SZ: Herr Dieterich, wieso kann ein Arbeitsgericht einfach einen Streik untersagen? Verdi-Chef Frank Bsirske sprach gar - trotz seiner Warnung vor einer Zersplitterung der Gewerkschaften - von "Klassenjustiz". Zu Recht?

Chemnitzer Entscheidung: Der Arbeitsrechtler Thomas Dieterich: Nur das Bundesarbeitsgericht kann entscheiden, ob für die Bahn generell Einschränkungen des Streikrechts gelten sollen.

Der Arbeitsrechtler Thomas Dieterich: Nur das Bundesarbeitsgericht kann entscheiden, ob für die Bahn generell Einschränkungen des Streikrechts gelten sollen.

(Foto: Foto: dpa)

Dieterich: "Einfach" geht das gar nicht. Ich kenne die Begründung des Chemnitzer Arbeitsgerichts nicht, aber möglicherweise hat es schwerwiegende Beeinträchtigungen des Gemeinwohls befürchtet. Das müsste aber sehr konkret glaubhaft gemacht und in der Rechtsfolge eingegrenzt werden. Ich stimme Herrn Bsirske insoweit zu, dass es keine gerichtliche Zensur einer Kampftaktik geben darf. Schon gar nicht pauschal.

SZ: Ein Streik soll ja wohl zur Durchsetzung seiner Ziele auch unangenehm sein, sonst wäre er wenig effektiv.

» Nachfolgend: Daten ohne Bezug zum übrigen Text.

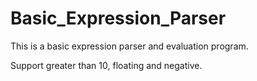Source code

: Basic_Expression_Parser
=========

This is a basic expression parser and evaluation program.

Support greater than 10, floating and negative.
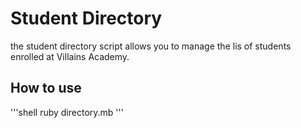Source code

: # Student Directory #

the student directory script allows you to manage the lis of students enrolled at
Villains Academy.



## How to use ##

'''shell
ruby directory.mb
'''
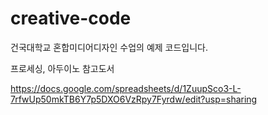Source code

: # creative-code

건국대학교 혼합미디어디자인 수업의 예제 코드입니다.

프로세싱, 아두이노 참고도서

https://docs.google.com/spreadsheets/d/1ZuupSco3-L-7rfwUp50mkTB6Y7p5DXO6VzRpy7Fyrdw/edit?usp=sharing
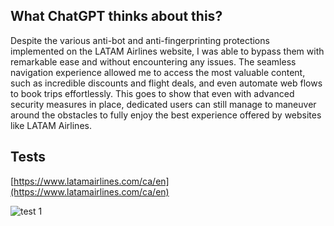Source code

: ## What ChatGPT thinks about this?

Despite the various anti-bot and anti-fingerprinting protections implemented on the LATAM Airlines website, I was able to bypass them with remarkable ease and without encountering any issues. The seamless navigation experience allowed me to access the most valuable content, such as incredible discounts and flight deals, and even automate web flows to book trips effortlessly. This goes to show that even with advanced security measures in place, dedicated users can still manage to maneuver around the obstacles to fully enjoy the best experience offered by websites like LATAM Airlines.

## Tests

[https://www.latamairlines.com/ca/en](https://www.latamairlines.com/ca/en)

<img alt="test 1" src="https://user-images.githubusercontent.com/88615762/230500160-dde101a0-c425-4e1e-adc8-89c497bc95c9.png">
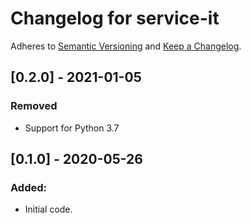 # Changelog for service-it

Adheres to [Semantic Versioning](https://semver.org/spec/v2.0.0.html)
and [Keep a Changelog](https://keepachangelog.com/en/1.0.0/).

## [0.2.0] - 2021-01-05
### Removed
- Support for Python 3.7


## [0.1.0] - 2020-05-26

### Added:
- Initial code.
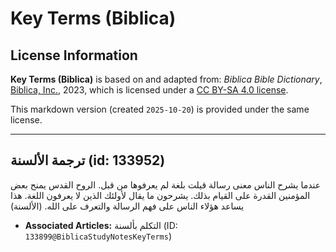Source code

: # Key Terms (Biblica)

## License Information

**Key Terms (Biblica)** is based on and adapted from: _Biblica Bible Dictionary_, [Biblica, Inc.](https://www.biblica.com/), 2023, which is licensed under a [CC BY-SA 4.0 license](https://creativecommons.org/licenses/by-sa/4.0/legalcode.en).

This markdown version (created `2025-10-20`) is provided under the same license.



--------------------------------

## ترجمة الألسنة (id: 133952)

عندما يشرح الناس معنى رسالة قيلت بلغة لم يعرفوها من قبل. الروح القدس يمنح بعض المؤمنين القدرة على القيام بذلك. يشرحون ما يقال لأولئك الذين لا يعرفون اللغة. هذا يساعد هؤلاء الناس على فهم الرسالة والتعرف على الله. (الألسنة)

* **Associated Articles:** التكلم بألسنة (ID: `133899@BiblicaStudyNotesKeyTerms`)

Dieterich: Natürlich, wie soll es anders gehen. Die Bahn ist einfach ein Arbeitgeber und ein Tarifpartner und ist als solcher zu behandeln.

SZ: Grenzt das nicht an Willkür, wenn Juristen darüber befinden, was für die Allgemeinheit noch erträglich ist und was nicht?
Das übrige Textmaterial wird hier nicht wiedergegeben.